Saved data entries:
§

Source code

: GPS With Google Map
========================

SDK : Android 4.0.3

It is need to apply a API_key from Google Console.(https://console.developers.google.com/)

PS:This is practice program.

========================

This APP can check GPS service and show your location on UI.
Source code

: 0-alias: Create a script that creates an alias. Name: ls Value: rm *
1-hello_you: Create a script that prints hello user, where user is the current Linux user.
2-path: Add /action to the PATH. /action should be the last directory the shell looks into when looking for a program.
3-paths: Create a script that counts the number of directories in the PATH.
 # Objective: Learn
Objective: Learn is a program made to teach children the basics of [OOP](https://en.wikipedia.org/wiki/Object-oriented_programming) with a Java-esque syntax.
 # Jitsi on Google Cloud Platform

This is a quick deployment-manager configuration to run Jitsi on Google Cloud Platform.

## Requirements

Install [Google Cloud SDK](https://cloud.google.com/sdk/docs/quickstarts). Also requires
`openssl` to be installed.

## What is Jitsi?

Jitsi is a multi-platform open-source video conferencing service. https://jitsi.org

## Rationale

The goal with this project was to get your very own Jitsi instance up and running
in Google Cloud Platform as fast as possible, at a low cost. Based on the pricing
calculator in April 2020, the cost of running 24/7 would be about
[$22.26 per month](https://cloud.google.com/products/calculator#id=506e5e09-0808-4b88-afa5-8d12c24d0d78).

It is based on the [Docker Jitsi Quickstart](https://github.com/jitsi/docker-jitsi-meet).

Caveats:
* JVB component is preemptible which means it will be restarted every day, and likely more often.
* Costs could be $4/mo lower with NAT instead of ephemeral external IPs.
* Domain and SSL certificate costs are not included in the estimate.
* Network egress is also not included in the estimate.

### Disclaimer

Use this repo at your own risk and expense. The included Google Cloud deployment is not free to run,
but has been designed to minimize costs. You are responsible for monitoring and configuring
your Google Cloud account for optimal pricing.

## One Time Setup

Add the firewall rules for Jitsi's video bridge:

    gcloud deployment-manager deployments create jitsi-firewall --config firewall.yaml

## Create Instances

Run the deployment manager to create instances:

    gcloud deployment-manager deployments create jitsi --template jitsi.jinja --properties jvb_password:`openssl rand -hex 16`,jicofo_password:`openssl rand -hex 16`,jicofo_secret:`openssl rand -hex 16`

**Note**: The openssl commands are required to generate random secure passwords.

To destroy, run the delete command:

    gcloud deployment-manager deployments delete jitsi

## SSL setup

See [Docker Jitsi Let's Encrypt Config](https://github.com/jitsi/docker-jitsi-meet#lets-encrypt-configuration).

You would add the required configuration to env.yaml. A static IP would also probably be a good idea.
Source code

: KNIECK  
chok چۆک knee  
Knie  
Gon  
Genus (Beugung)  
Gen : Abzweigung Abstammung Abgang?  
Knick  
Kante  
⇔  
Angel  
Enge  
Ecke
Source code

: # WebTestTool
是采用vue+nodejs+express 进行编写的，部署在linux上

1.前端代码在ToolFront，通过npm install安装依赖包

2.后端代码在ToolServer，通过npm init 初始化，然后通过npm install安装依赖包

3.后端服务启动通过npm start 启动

§

WHAT TO DO:
Count the lines above that include the string "openssl". Write only the number.

RESPONSE TO THE TASK:
3